Data entries:
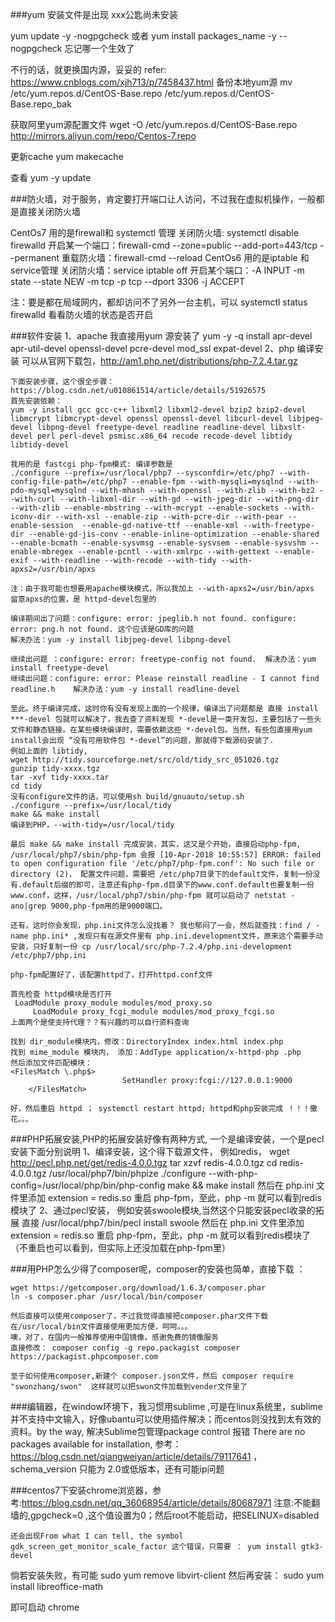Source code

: 
###yum 安装文件是出现 xxx公匙尚未安装

yum update -y -nogpgcheck  或者 yum install packages_name -y --nogpgcheck 忘记哪一个生效了

不行的话，就更换国内源，妥妥的 refer: https://www.cnblogs.com/xjh713/p/7458437.html
 备份本地yum源
 mv /etc/yum.repos.d/CentOS-Base.repo /etc/yum.repos.d/CentOS-Base.repo_bak 

 获取阿里yum源配置文件
 wget -O /etc/yum.repos.d/CentOS-Base.repo http://mirrors.aliyun.com/repo/Centos-7.repo 

 更新cache
 yum makecache 

 查看
 yum -y update 
 
###防火墙，对于服务，肯定要打开端口让人访问，不过我在虚拟机操作，一般都是直接关闭防火墙
   
  CentOs7 用的是firewall和 systemctl 管理
   关闭防火墙: systemctl disable firewalld
   开启某一个端口：firewall-cmd --zone=public --add-port=443/tcp --permanent
   重载防火墙：firewall-cmd --reload
  CentOs6 用的是iptable 和 service管理
   关闭防火墙：service iptable off
   开启某个端口：-A INPUT -m state --state NEW -m tcp -p tcp --dport 3306 -j ACCEPT

   注：要是都在局域网内，都却访问不了另外一台主机，可以 systemctl status firewalld 看看防火墙的状态是否开启

###软件安装
	1、apache 我直接用yum 源安装了 yum -y -q install apr-devel apr-util-devel openssl-devel pcre-devel mod_ssl expat-devel
	2、php  编译安装 可以从官网下载包，http://am1.php.net/distributions/php-7.2.4.tar.gz 

	下面安装步骤，这个很全步骤：https://blog.csdn.net/u010861514/article/details/51926575
	首先安装依赖：
	yum -y install gcc gcc-c++ libxml2 libxml2-devel bzip2 bzip2-devel libmcrypt libmcrypt-devel openssl openssl-devel libcurl-devel libjpeg-devel libpng-devel freetype-devel readline readline-devel libxslt-devel perl perl-devel psmisc.x86_64 recode recode-devel libtidy libtidy-devel

	我用的是 fastcgi php-fpm模式: 编译参数是 
	./configure --prefix=/usr/local/php7 --sysconfdir=/etc/php7 --with-config-file-path=/etc/php7 --enable-fpm --with-mysqli=mysqlnd --with-pdo-mysql=mysqlnd --with-mhash --with-openssl --with-zlib --with-bz2 --with-curl --with-libxml-dir --with-gd --with-jpeg-dir --with-png-dir --with-zlib --enable-mbstring --with-mcrypt --enable-sockets --with-iconv-dir --with-xsl --enable-zip --with-pcre-dir --with-pear --enable-session  --enable-gd-native-ttf --enable-xml --with-freetype-dir --enable-gd-jis-conv --enable-inline-optimization --enable-shared --enable-bcmath --enable-sysvmsg --enable-sysvsem --enable-sysvshm --enable-mbregex --enable-pcntl --with-xmlrpc --with-gettext --enable-exif --with-readline --with-recode --with-tidy --with-apxs2=/usr/bin/apxs
	
	注：由于我可能也想要用apache模块模式，所以我加上 --with-apxs2=/usr/bin/apxs    留意apxs的位置，是 httpd-devel包里的
	
	编译期间出了问题：configure: error: jpeglib.h not found. configure: error: png.h not found. 这个应该是GD库的问题
	解决办法：yum -y install libjpeg-devel libpng-devel
	
	继续出问题 ：configure: error: freetype-config not found.  解决办法：yum install freetype-devel
	继续出问题：configure: error: Please reinstall readline - I cannot find readline.h    解决办法：yum -y install readline-devel
	
	至此。终于编译完成，这时你有没有发现上面的一个规律，编译出了问题都是 直接 install ***-devel 包就可以解决了，我去查了资料发现 *-devel是一类开发包，主要包括了一些头文件和静态链接。在某些模块编译时，需要依赖这些 *-devel包。当然，有些包直接用yum install会出现 “没有可用软件包 *-devel”的问题，那就得下载源码安装了.
	例如上面的 libtidy, 
	wget http://tidy.sourceforge.net/src/old/tidy_src_051026.tgz
	gunzip tidy-xxxx.tgz
	tar -xvf tidy-xxxx.tar
	cd tidy
	没有configure文件的话，可以使用sh build/gnuauto/setup.sh
	./configure --prefix=/usr/local/tidy
	make && make install
	编译到PHP，--with-tidy=/usr/local/tidy
	
	最后 make && make install 完成安装，其实，这又是个开始，直接启动php-fpm, /usr/local/php7/sbin/php-fpm 会报 [10-Apr-2018 10:55:57] ERROR: failed to open configuration file '/etc/php7/php-fpm.conf': No such file or directory (2)， 配置文件问题，需要把 /etc/php7目录下的default文件，复制一份没有.default后缀的即可，注意还有php-fpm.d目录下的www.conf.default也要复制一份 www.conf，这样，/usr/local/php7/sbin/php-fpm 就可以启动了 netstat -ano|grep 9000,php-fpm用的是9000端口。
	
	还有，这时你会发现，php.ini文件怎么没找着？ 我也郁闷了一会，然后就查找：find / -name php.ini* ,发现只有在源文件里有 php.ini.development文件，原来这个需要手动安装，只好复制一份 cp /usr/local/src/php-7.2.4/php.ini-development /etc/php7/php.ini
	
	php-fpm配置好了，该配置httpd了，打开httpd.conf文件
	
	首先检查 httpd模块是否打开
	 LoadModule proxy_module modules/mod_proxy.so  
         LoadModule proxy_fcgi_module modules/mod_proxy_fcgi.so
	上面两个是使支持代理？？有兴趣的可以自行资料查询

	找到 dir_module模块内，修改：DirectoryIndex index.html index.php
	找到 mime_module 模块内， 添加：AddType application/x-httpd-php .php 
	然后添加文件匹配模块：
	<FilesMatch \.php$>  
                             SetHandler proxy:fcgi://127.0.0.1:9000  
        </FilesMatch>
 	
	好，然后重启 httpd ； systemctl restart httpd; httpd和php安装完成 ！！！撒花。。。

###PHP拓展安装,PHP的拓展安装好像有两种方式, 一个是编译安装，一个是pecl安装下面分别说明
	1、编译安装，这个得下载源文件， 例如redis， 
		wget http://pecl.php.net/get/redis-4.0.0.tgz
		tar xzvf redis-4.0.0.tgz
		cd 	redis-4.0.0.tgz	
		/usr/local/php7/bin/phpize
		./configure --with-php-config=/usr/local/php/bin/php-config
		make && make install
		然后在 php.ini 文件里添加 extension = redis.so  重启 php-fpm，至此，php -m 就可以看到redis模块了
	2、通过pecl安装， 例如安装swoole模块,当然这个只能安装pecl收录的拓展
		直接 /usr/local/php7/bin/pecl install swoole
		然后在 php.ini 文件里添加 extension = redis.so  重启 php-fpm，至此，php -m 就可以看到redis模块了（不重启也可以看到，但实际上还没加载在php-fpm里）


###用PHP怎么少得了composer呢，composer的安装也简单，直接下载 ： 

	wget https://getcomposer.org/download/1.6.3/composer.phar
	ln -s composer.phar /usr/local/bin/composer

	然后直接可以使用composer了，不过我觉得直接把composer.phar文件下载在/usr/local/bin文件直接使用更加方便，呵呵。。。
	噢，对了，在国内一般推荐使用中国镜像，感谢免费的镜像服务
	直接修改： composer config -g repo.packagist composer https://packagist.phpcomposer.com   

	至于如何使用composer,新建个 composer.json文件，然后 composer require "swonzhang/swon"  这样就可以把swon文件加载到vender文件里了

###编辑器，在window环境下，我习惯用sublime ,可是在linux系统里，sublime并不支持中文输入，好像ubantu可以使用插件解决；而centos则没找到太有效的资料。by the way, 解决Sublime包管理package control 报错 There are no packages available for installation, 参考：https://blog.csdn.net/qiangweiyan/article/details/79117641 ， schema_version 只能为 2.0或低版本，还有可能ip问题



###centos7下安装chrome浏览器，参考:https://blog.csdn.net/qq_36068954/article/details/80687971
	注意:不能翻墙的,gpgcheck=0 ,这个值设置为0；然后root不能启动，把SELINUX=disabled

	还会出现From what I can tell, the symbol gdk_screen_get_monitor_scale_factor 这个错误，只需要 ： yum install gtk3-devel

倘若安装失败，有可能 sudo yum remove libvirt-client
然后再安装： sudo yum install libreoffice-math

即可启动 chrome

Aim of the task: Copy all the lines from the data above that hold the word "repo".

Output:
 mv /etc/yum.repos.d/CentOS-Base.repo /etc/yum.repos.d/CentOS-Base.repo_bak 
 wget -O /etc/yum.repos.d/CentOS-Base.repo http://mirrors.aliyun.com/repo/Centos-7.repo 
	直接修改： composer config -g repo.packagist composer https://packagist.phpcomposer.com   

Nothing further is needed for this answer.